Applying eccentric loads (off-center loads) to members
What is an eccentric load?
An eccentric load is any load that is not applied to the centroid van het lid. In finite element analysis, puntbelastingen, verdeelde ladingen, and other forces are generally applied to the centroid of the section (d.w.z. the geometric center of the section). Echter, in certain scenarios you may wish to apply a force off center – bijvoorbeeld, applying a load to the flange of an I-beam, rather than the web. Assuming this is a lateral load, this will create a torsional force and an overall different loading behavior in the member.
How to apply eccentric loads to a model
Here we’ll take you through an example of how you can use Stijve linksto apply such an eccentric load. By using Rigid Links, we can transfer the load from the centroid of the member to a different location. Stijve links are extremely useful for this sort of work, as it automatically calculates the resultant moment and other forces from one location to another.
Head over to S3D and create a new model. De volgende, select the pen tool in the right panel or by tapping V . Click once to place the first node at the origin, then draw upward about 2m (6.5ft) to create a column.

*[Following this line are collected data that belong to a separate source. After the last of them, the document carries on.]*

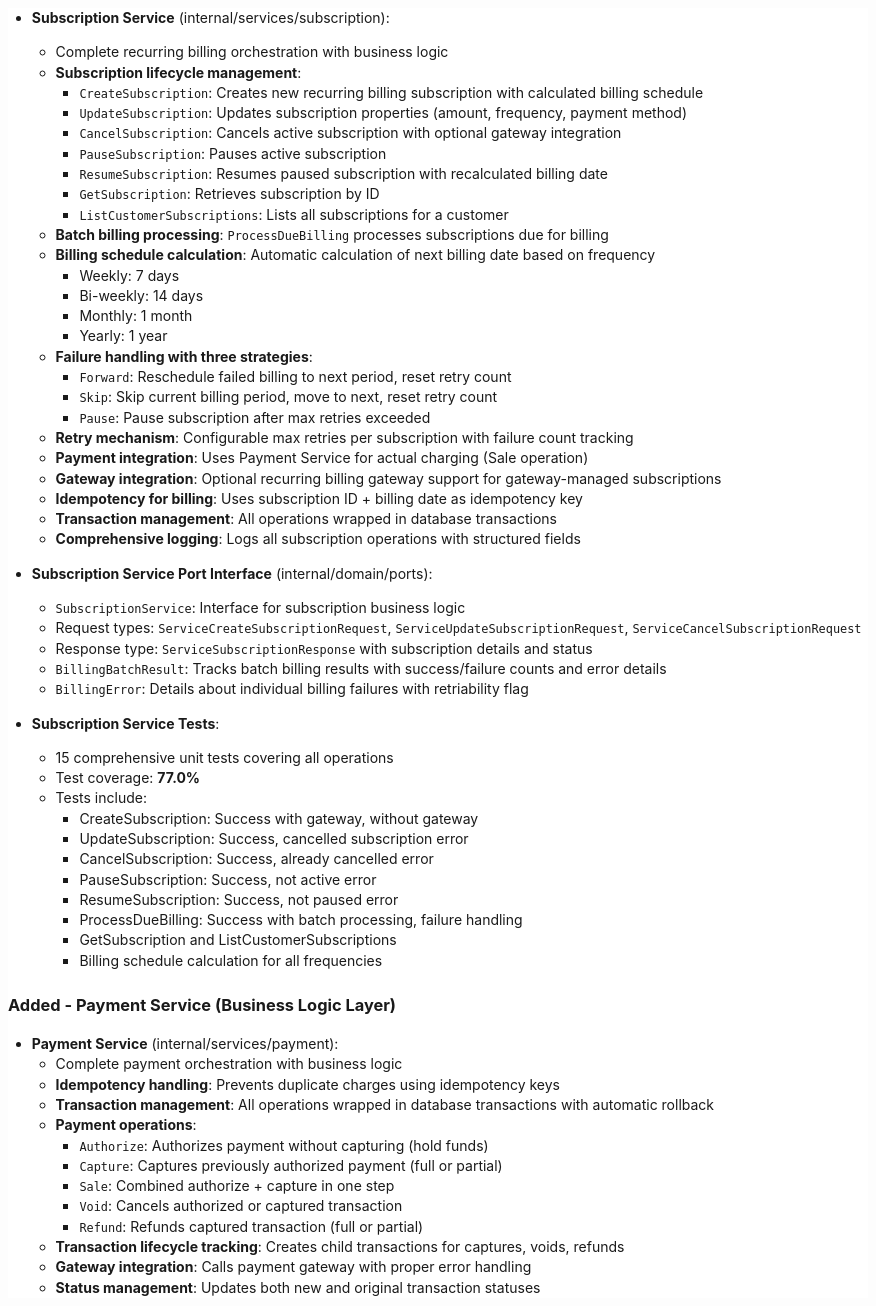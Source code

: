 - **Subscription Service** (internal/services/subscription):
  - Complete recurring billing orchestration with business logic
  - **Subscription lifecycle management**:
    - `CreateSubscription`: Creates new recurring billing subscription with calculated billing schedule
    - `UpdateSubscription`: Updates subscription properties (amount, frequency, payment method)
    - `CancelSubscription`: Cancels active subscription with optional gateway integration
    - `PauseSubscription`: Pauses active subscription
    - `ResumeSubscription`: Resumes paused subscription with recalculated billing date
    - `GetSubscription`: Retrieves subscription by ID
    - `ListCustomerSubscriptions`: Lists all subscriptions for a customer
  - **Batch billing processing**: `ProcessDueBilling` processes subscriptions due for billing
  - **Billing schedule calculation**: Automatic calculation of next billing date based on frequency
    - Weekly: 7 days
    - Bi-weekly: 14 days
    - Monthly: 1 month
    - Yearly: 1 year
  - **Failure handling with three strategies**:
    - `Forward`: Reschedule failed billing to next period, reset retry count
    - `Skip`: Skip current billing period, move to next, reset retry count
    - `Pause`: Pause subscription after max retries exceeded
  - **Retry mechanism**: Configurable max retries per subscription with failure count tracking
  - **Payment integration**: Uses Payment Service for actual charging (Sale operation)
  - **Gateway integration**: Optional recurring billing gateway support for gateway-managed subscriptions
  - **Idempotency for billing**: Uses subscription ID + billing date as idempotency key
  - **Transaction management**: All operations wrapped in database transactions
  - **Comprehensive logging**: Logs all subscription operations with structured fields

- **Subscription Service Port Interface** (internal/domain/ports):
  - `SubscriptionService`: Interface for subscription business logic
  - Request types: `ServiceCreateSubscriptionRequest`, `ServiceUpdateSubscriptionRequest`, `ServiceCancelSubscriptionRequest`
  - Response type: `ServiceSubscriptionResponse` with subscription details and status
  - `BillingBatchResult`: Tracks batch billing results with success/failure counts and error details
  - `BillingError`: Details about individual billing failures with retriability flag

- **Subscription Service Tests**:
  - 15 comprehensive unit tests covering all operations
  - Test coverage: **77.0%**
  - Tests include:
    - CreateSubscription: Success with gateway, without gateway
    - UpdateSubscription: Success, cancelled subscription error
    - CancelSubscription: Success, already cancelled error
    - PauseSubscription: Success, not active error
    - ResumeSubscription: Success, not paused error
    - ProcessDueBilling: Success with batch processing, failure handling
    - GetSubscription and ListCustomerSubscriptions
    - Billing schedule calculation for all frequencies

### Added - Payment Service (Business Logic Layer)

- **Payment Service** (internal/services/payment):
  - Complete payment orchestration with business logic
  - **Idempotency handling**: Prevents duplicate charges using idempotency keys
  - **Transaction management**: All operations wrapped in database transactions with automatic rollback
  - **Payment operations**:
    - `Authorize`: Authorizes payment without capturing (hold funds)
    - `Capture`: Captures previously authorized payment (full or partial)
    - `Sale`: Combined authorize + capture in one step
    - `Void`: Cancels authorized or captured transaction
    - `Refund`: Refunds captured transaction (full or partial)
  - **Transaction lifecycle tracking**: Creates child transactions for captures, voids, refunds
  - **Gateway integration**: Calls payment gateway with proper error handling
  - **Status management**: Updates both new and original transaction statuses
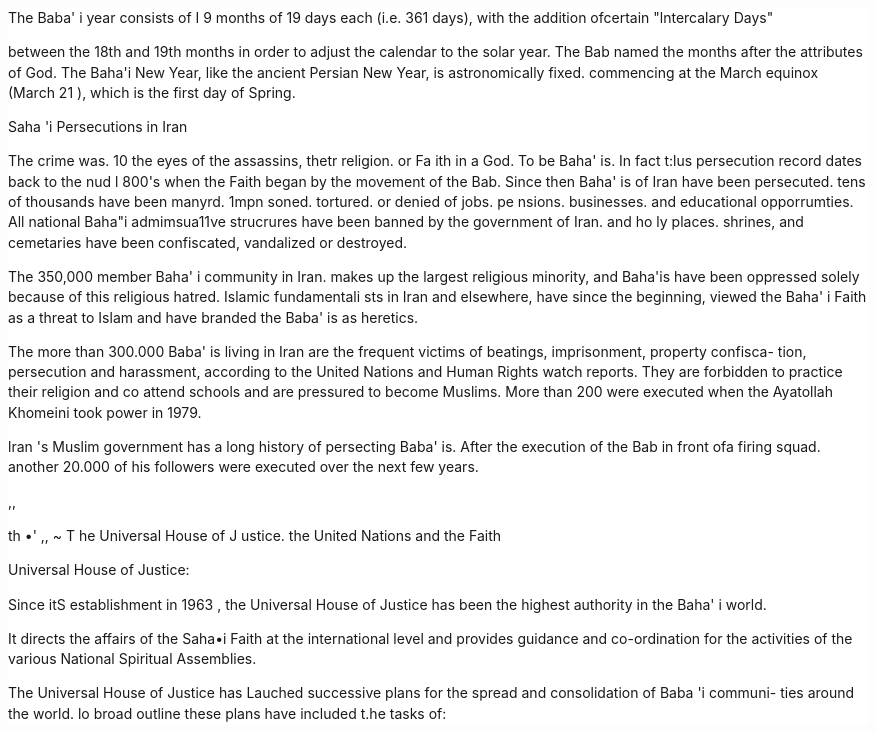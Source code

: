 The Baba' i year consists of I 9 months of 19 days each (i.e. 361 days), with the addition ofcertain "lntercalary Days"

between the 18th and 19th months in order to adjust the calendar to the solar year. The Bab named the months after the
attributes of God. The Baha'i New Year, like the ancient Persian New Year, is astronomically fixed. commencing at the March
equinox (March 21 ), which is the first day of Spring.

Saha 'i Persecutions in Iran

The crime was. 10 the eyes of the assassins, thetr religion. or Fa ith in a God. To be Baha' is. In fact t:lus persecution
record dates back to the nud l 800's when the Faith began by the movement of the Bab. Since then Baha' is of Iran have been
persecuted. tens of thousands have been manyrd. 1mpn soned. tortured. or denied of jobs. pe nsions. businesses. and
educational opporrumties. All national Baha"i admimsua11ve strucrures have been banned by the government of Iran. and
ho ly places. shrines, and cemetaries have been confiscated, vandalized or destroyed.

The 350,000 member Baha' i community in Iran. makes up the largest religious minority, and Baha'is have been
oppressed solely because of this religious hatred. Islamic fundamentali sts in Iran and elsewhere, have since the beginning,
viewed the Baha' i Faith as a threat to Islam and have branded the Baba' is as heretics.

The more than 300.000 Baba' is living in Iran are the frequent victims of beatings, imprisonment, property confisca-
tion, persecution and harassment, according to the United Nations and Human Rights watch reports. They are forbidden to
practice their religion and co attend schools and are pressured to become Muslims. More than 200 were executed when the
Ayatollah Khomeini took power in 1979.

lran 's Muslim government has a long history of persecting Baba' is. After the execution of the Bab in front ofa firing
squad. another 20.000 of his followers were executed over the next few years.

,,

th •'
,, ~
T he Universal House of J ustice. the United Nations and the Faith

Universal House of Justice:

Since itS establishment in 1963 , the Universal House of Justice has been the highest authority in the Baha' i world.

It directs the affairs of the Saha•i Faith at the international level and provides guidance and co-ordination for the activities of
the various National Spiritual Assemblies.

The Universal House of Justice has Lauched successive plans for the spread and consolidation of Baba 'i communi-
ties around the world. lo broad outline these plans have included t.he tasks of:
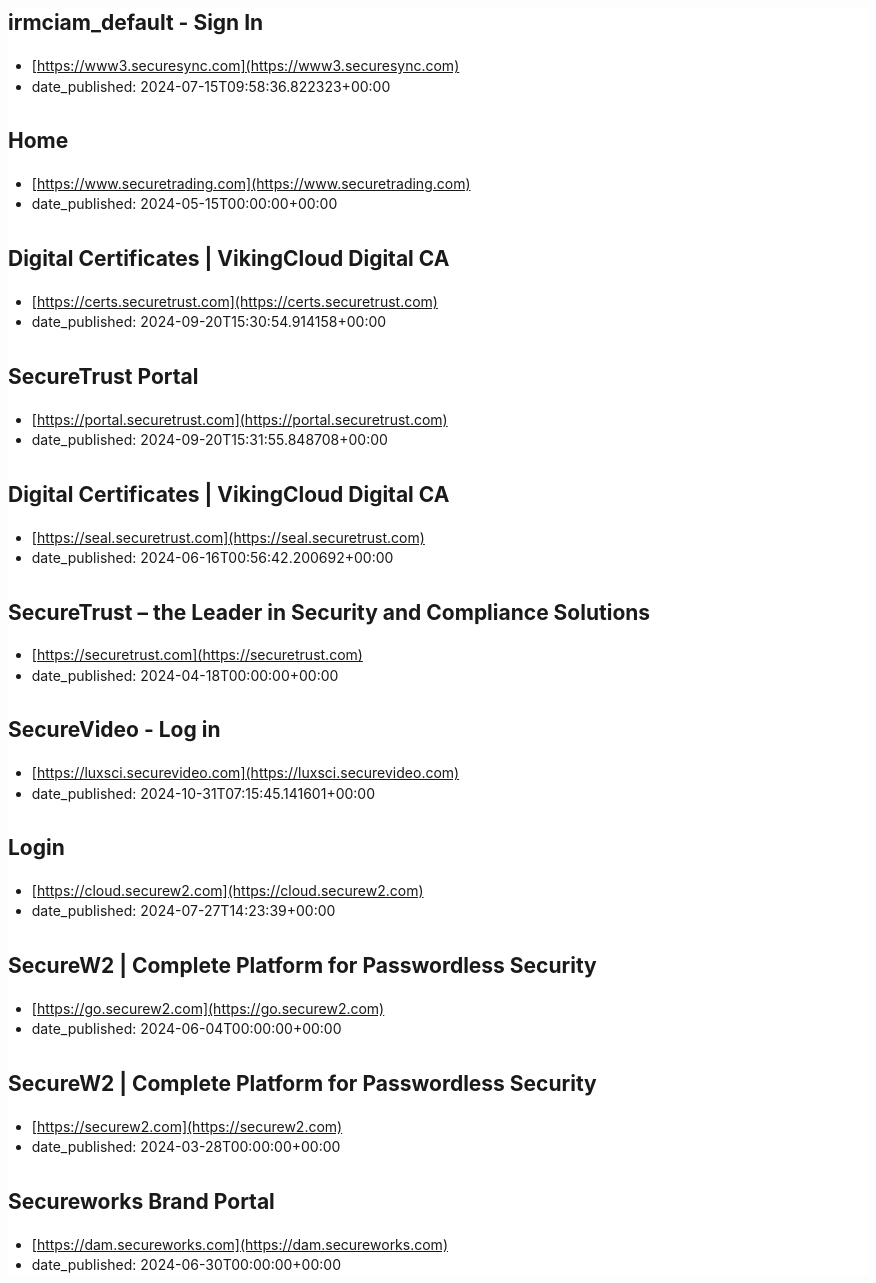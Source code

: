  ## irmciam_default - Sign In
 - [https://www3.securesync.com](https://www3.securesync.com)
 - date_published: 2024-07-15T09:58:36.822323+00:00

 ## Home
 - [https://www.securetrading.com](https://www.securetrading.com)
 - date_published: 2024-05-15T00:00:00+00:00

 ## Digital Certificates | VikingCloud Digital CA
 - [https://certs.securetrust.com](https://certs.securetrust.com)
 - date_published: 2024-09-20T15:30:54.914158+00:00

 ## SecureTrust Portal
 - [https://portal.securetrust.com](https://portal.securetrust.com)
 - date_published: 2024-09-20T15:31:55.848708+00:00

 ## Digital Certificates | VikingCloud Digital CA
 - [https://seal.securetrust.com](https://seal.securetrust.com)
 - date_published: 2024-06-16T00:56:42.200692+00:00

 ## SecureTrust – the Leader in Security and Compliance Solutions
 - [https://securetrust.com](https://securetrust.com)
 - date_published: 2024-04-18T00:00:00+00:00

 ## SecureVideo - Log in
 - [https://luxsci.securevideo.com](https://luxsci.securevideo.com)
 - date_published: 2024-10-31T07:15:45.141601+00:00

 ## Login
 - [https://cloud.securew2.com](https://cloud.securew2.com)
 - date_published: 2024-07-27T14:23:39+00:00

 ## SecureW2 | Complete Platform for Passwordless Security
 - [https://go.securew2.com](https://go.securew2.com)
 - date_published: 2024-06-04T00:00:00+00:00

 ## SecureW2 | Complete Platform for Passwordless Security
 - [https://securew2.com](https://securew2.com)
 - date_published: 2024-03-28T00:00:00+00:00

 ## Secureworks Brand Portal
 - [https://dam.secureworks.com](https://dam.secureworks.com)
 - date_published: 2024-06-30T00:00:00+00:00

Down in the corner by the coordinate system, Klik Sec1: Niet gedefinieerd, then in the left panel, Klik Bouwer to open section builder. Choose a column section, for this tech-note I have selected an Australian 150UC23.4, this is about a 6×6 I section for our imperial friends. In the left panel, click supports and add fixed support at Node 1.
Now we will add another member so we can create an eccentric load that induces torsion and another that creates a buckling effect on our column.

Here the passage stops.